Action item » Using the listing below, give again exactly the lines from the line with "- **Lighthouse Accessibility:** 100" to the line with "You should get the same answer as before.", inclusive, without the pictures.

───── Extracted material ─────

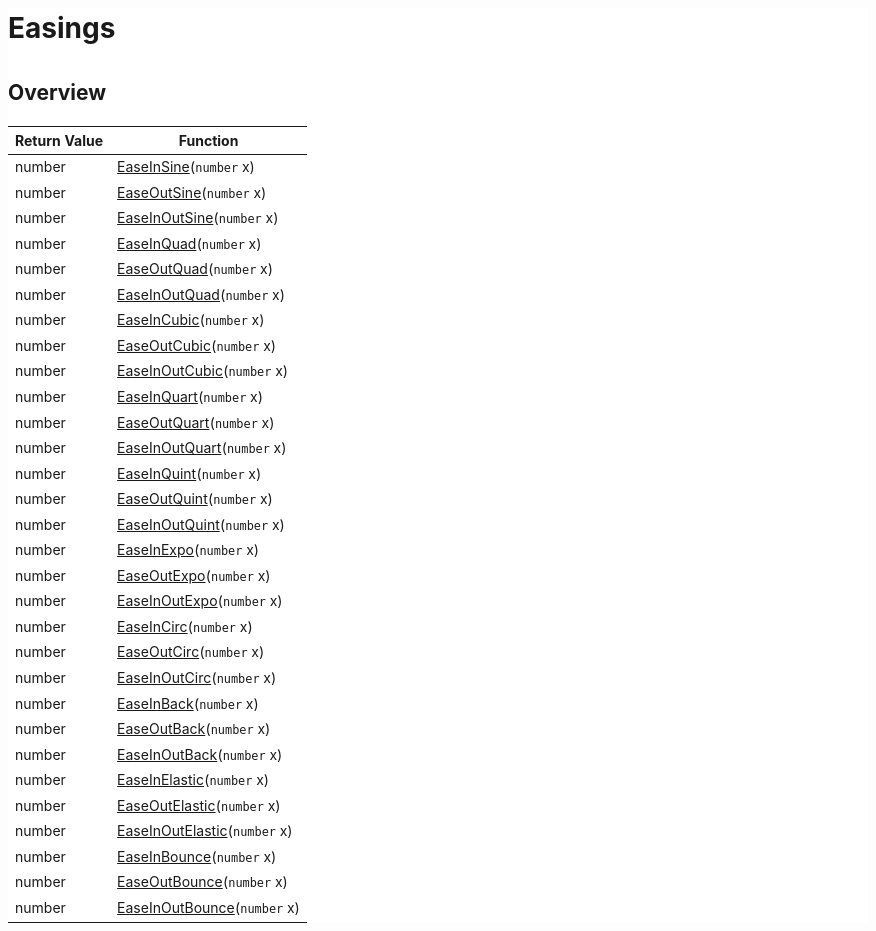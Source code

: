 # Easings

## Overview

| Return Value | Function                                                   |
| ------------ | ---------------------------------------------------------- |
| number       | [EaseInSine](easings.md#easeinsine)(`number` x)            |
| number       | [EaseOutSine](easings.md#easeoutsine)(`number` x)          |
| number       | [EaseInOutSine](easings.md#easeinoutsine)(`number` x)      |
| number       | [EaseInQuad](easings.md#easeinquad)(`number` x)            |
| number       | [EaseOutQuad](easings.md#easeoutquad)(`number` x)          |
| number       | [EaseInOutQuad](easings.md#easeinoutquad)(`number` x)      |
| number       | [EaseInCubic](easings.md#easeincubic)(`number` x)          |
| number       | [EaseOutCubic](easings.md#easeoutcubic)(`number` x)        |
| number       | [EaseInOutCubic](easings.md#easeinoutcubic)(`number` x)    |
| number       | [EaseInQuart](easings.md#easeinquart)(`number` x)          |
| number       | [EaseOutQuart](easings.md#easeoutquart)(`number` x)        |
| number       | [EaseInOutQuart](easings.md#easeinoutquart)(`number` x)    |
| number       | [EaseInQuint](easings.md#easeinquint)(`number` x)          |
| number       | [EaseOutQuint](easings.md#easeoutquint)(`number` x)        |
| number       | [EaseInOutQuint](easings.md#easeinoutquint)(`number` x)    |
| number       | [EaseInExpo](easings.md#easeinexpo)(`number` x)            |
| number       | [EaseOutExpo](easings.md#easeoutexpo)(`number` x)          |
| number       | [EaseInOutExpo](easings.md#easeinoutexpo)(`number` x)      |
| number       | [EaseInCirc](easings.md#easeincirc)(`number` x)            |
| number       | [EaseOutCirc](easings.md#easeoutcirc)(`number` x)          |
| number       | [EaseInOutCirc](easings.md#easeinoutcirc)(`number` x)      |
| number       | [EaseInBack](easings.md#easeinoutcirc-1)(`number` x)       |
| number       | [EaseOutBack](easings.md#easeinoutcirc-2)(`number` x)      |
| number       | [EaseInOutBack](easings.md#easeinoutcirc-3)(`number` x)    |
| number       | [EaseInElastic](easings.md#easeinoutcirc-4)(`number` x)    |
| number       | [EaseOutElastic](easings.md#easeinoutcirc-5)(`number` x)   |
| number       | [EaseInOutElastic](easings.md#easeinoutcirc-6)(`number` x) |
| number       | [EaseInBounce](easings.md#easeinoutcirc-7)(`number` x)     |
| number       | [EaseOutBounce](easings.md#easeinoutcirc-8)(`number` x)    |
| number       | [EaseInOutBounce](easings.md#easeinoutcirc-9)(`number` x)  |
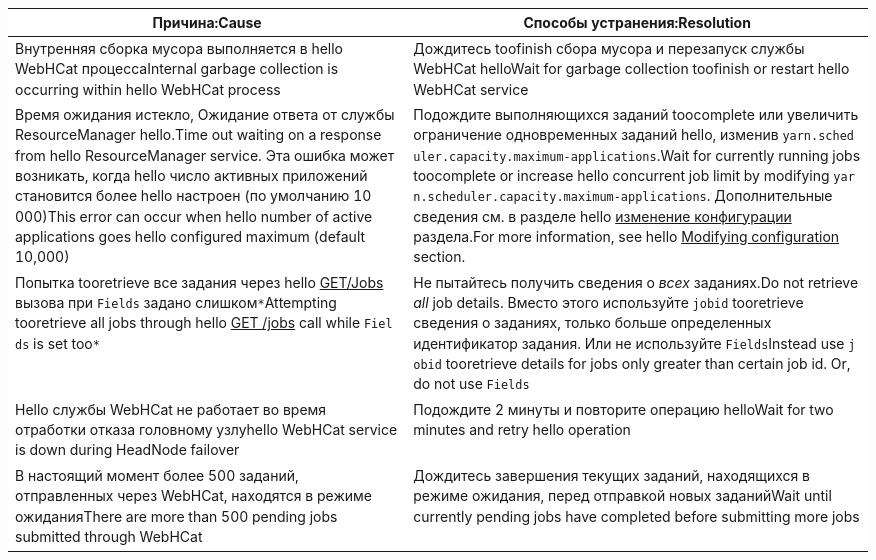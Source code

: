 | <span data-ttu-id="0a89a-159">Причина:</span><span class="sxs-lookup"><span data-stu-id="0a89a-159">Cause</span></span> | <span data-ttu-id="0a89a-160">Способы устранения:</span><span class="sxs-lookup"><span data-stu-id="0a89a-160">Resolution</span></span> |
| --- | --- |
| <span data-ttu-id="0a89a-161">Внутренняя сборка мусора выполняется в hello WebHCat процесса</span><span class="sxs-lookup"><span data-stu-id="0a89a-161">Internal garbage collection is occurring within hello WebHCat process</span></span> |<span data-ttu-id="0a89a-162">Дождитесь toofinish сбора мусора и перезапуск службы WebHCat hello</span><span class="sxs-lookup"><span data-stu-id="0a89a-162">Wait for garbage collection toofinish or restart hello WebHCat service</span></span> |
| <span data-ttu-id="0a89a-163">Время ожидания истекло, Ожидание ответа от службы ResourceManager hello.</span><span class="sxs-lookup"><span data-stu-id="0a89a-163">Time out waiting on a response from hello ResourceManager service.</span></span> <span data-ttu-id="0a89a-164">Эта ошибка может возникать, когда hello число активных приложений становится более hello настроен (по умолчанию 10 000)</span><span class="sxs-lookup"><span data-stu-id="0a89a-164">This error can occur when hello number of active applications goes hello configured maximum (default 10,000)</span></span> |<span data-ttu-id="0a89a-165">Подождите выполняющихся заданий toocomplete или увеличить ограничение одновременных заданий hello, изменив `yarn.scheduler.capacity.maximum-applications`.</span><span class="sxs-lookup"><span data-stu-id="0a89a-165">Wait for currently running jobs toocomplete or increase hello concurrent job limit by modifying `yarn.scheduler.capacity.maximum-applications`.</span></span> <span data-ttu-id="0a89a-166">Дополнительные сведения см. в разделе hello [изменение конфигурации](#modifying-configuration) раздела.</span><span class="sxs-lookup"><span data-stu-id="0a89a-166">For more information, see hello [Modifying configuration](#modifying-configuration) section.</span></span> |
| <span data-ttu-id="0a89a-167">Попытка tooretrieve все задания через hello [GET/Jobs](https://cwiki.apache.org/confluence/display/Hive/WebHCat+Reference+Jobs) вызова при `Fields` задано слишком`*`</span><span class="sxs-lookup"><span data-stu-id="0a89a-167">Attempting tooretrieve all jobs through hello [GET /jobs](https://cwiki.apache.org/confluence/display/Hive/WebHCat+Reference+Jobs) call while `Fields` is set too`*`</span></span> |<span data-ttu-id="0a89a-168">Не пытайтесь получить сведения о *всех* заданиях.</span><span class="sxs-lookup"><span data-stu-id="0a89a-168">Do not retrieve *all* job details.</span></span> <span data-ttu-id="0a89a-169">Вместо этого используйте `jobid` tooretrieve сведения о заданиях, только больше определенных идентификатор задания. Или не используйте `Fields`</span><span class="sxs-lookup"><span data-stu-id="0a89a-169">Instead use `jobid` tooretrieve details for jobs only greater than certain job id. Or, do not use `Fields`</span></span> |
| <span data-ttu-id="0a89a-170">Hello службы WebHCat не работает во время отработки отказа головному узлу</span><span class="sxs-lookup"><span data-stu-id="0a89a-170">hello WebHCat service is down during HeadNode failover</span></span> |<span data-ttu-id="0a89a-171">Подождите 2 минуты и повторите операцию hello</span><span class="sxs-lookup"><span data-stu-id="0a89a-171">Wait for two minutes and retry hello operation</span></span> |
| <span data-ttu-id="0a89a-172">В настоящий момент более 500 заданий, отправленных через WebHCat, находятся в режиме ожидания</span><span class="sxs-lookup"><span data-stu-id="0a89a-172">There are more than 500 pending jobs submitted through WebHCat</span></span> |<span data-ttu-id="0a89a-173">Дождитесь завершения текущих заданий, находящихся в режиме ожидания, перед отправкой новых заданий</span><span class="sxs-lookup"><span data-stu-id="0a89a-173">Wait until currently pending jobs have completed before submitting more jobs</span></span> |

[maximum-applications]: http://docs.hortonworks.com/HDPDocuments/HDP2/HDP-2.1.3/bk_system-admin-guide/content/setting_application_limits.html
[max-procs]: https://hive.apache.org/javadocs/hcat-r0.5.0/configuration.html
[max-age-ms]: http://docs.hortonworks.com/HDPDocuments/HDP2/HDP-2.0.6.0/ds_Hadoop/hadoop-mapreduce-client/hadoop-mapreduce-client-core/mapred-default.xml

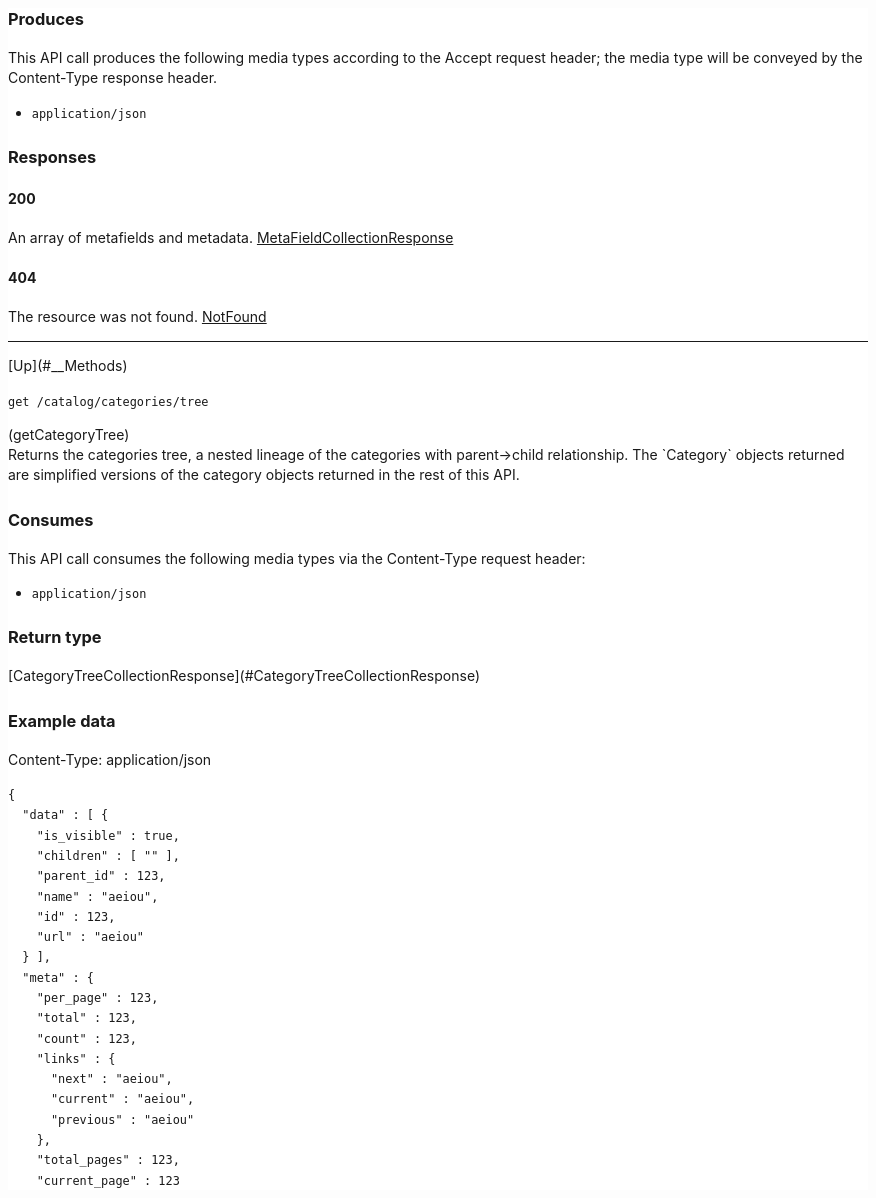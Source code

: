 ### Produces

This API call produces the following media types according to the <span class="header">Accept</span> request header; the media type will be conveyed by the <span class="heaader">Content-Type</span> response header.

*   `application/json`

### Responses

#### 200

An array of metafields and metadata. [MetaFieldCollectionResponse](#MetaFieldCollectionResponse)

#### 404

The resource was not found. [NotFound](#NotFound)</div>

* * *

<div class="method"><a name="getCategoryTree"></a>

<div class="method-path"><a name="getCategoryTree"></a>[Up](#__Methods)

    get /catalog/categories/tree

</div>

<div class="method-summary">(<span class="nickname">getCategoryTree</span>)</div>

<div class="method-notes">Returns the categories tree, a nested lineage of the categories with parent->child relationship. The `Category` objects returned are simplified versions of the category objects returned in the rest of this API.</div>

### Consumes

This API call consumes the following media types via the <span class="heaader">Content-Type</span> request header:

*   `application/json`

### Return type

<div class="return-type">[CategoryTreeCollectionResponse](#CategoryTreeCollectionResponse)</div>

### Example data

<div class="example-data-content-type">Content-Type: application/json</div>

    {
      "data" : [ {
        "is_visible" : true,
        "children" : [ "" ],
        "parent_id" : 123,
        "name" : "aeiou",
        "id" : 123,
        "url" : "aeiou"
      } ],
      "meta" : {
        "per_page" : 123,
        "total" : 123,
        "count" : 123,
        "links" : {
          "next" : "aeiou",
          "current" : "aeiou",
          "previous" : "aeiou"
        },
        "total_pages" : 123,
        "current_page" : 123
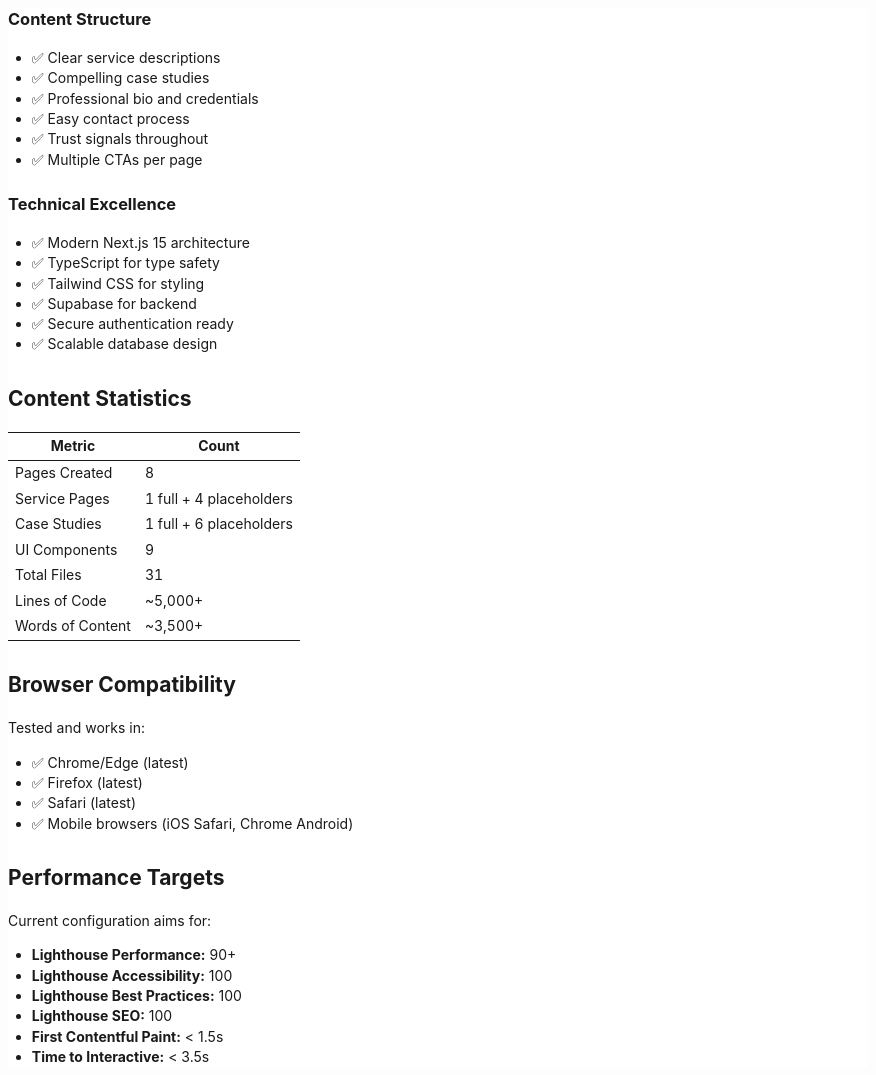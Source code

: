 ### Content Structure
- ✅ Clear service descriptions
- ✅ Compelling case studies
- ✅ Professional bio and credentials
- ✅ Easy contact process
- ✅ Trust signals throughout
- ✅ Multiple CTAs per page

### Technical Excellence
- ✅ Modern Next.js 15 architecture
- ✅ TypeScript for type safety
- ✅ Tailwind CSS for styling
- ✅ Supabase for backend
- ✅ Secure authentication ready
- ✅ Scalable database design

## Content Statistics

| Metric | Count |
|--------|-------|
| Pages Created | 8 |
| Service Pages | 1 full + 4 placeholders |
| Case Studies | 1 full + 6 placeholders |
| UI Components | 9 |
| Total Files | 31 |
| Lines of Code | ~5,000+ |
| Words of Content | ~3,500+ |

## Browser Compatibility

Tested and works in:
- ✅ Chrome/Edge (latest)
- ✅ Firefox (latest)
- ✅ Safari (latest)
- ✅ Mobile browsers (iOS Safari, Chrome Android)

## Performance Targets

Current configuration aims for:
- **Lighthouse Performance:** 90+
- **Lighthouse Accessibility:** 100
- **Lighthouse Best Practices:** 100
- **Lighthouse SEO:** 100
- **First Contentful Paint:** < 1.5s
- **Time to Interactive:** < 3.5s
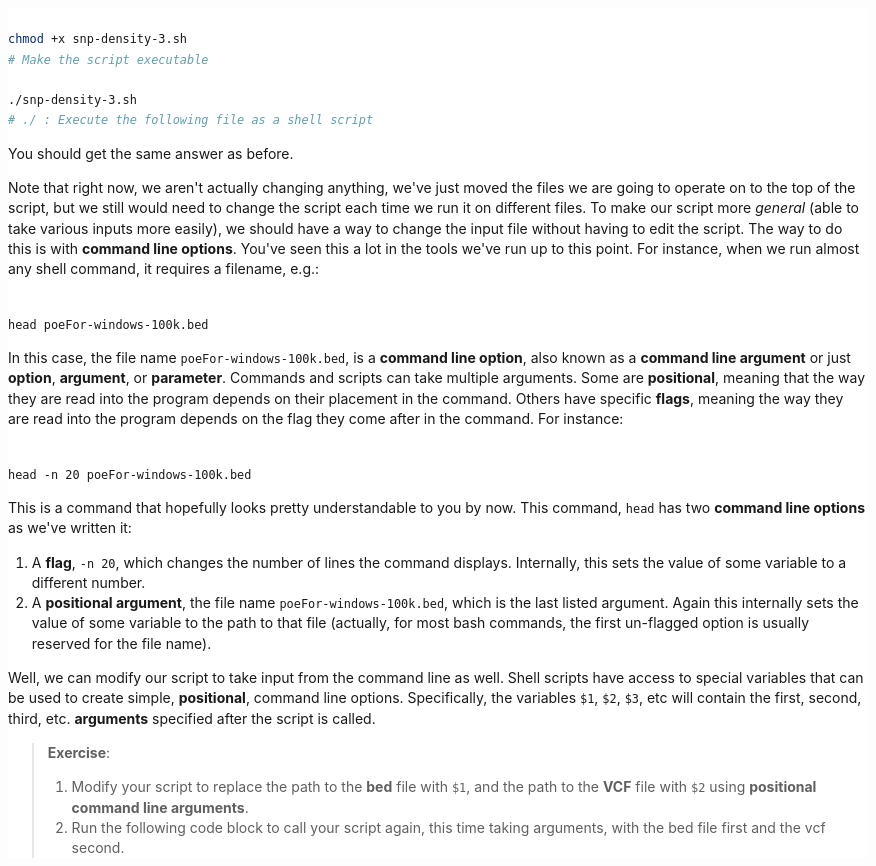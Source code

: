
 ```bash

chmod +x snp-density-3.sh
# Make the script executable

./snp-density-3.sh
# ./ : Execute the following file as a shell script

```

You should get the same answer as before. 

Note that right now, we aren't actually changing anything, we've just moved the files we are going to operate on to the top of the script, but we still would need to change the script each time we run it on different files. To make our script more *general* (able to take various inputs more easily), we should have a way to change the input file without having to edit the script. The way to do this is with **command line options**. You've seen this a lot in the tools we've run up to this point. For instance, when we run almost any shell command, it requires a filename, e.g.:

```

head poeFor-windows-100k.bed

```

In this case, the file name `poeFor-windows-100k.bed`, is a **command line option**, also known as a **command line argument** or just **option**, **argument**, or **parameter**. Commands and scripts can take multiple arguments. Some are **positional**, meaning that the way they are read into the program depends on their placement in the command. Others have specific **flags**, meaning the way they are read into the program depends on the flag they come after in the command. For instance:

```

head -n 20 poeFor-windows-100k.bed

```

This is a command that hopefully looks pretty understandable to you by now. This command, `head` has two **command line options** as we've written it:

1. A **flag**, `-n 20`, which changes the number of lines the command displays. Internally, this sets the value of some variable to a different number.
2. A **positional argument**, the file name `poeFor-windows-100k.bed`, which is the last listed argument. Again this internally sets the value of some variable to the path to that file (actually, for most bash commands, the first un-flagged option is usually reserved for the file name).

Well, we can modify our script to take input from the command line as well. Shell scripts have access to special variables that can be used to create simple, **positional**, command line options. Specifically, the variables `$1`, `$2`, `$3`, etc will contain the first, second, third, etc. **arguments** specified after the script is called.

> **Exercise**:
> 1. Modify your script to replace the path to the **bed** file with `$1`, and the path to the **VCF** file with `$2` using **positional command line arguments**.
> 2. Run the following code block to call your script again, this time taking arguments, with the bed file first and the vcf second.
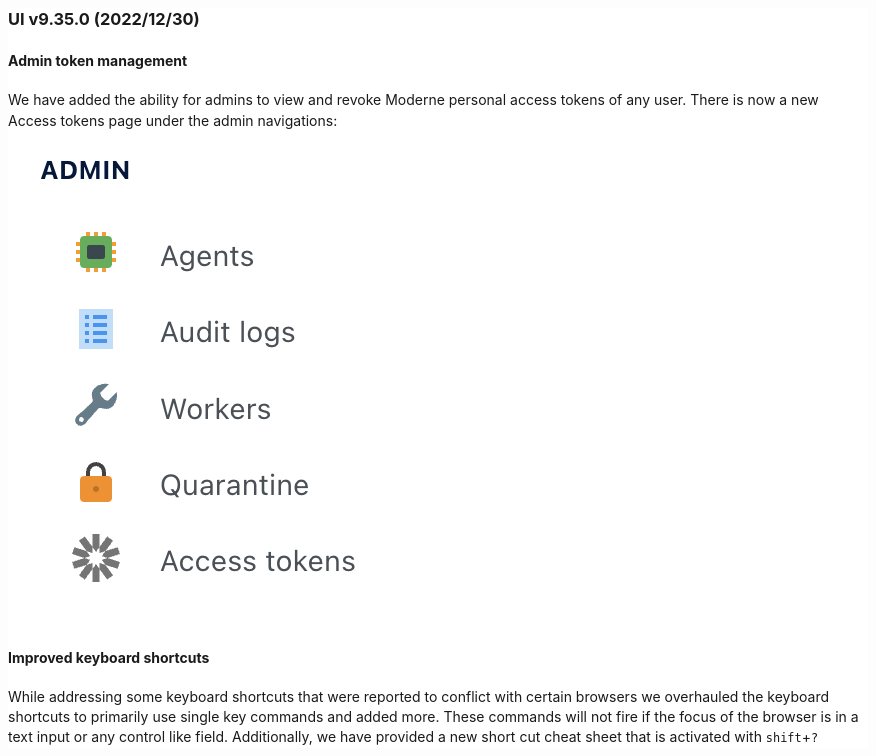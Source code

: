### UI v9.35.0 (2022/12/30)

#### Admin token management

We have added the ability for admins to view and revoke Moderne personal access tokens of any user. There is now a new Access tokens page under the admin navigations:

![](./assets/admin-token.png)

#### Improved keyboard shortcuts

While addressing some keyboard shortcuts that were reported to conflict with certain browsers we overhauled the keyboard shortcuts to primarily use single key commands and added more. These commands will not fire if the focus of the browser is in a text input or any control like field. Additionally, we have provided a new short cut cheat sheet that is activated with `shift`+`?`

─────

Output for this task »
- **Lighthouse Accessibility:** 100
- **Lighthouse Best Practices:** 100
- **Lighthouse SEO:** 100
- **First Contentful Paint:** < 1.5s
- **Time to Interactive:** < 3.5s
Source code

:
 ```bash

chmod +x snp-density-3.sh
# Make the script executable

./snp-density-3.sh
# ./ : Execute the following file as a shell script

```

You should get the same answer as before. 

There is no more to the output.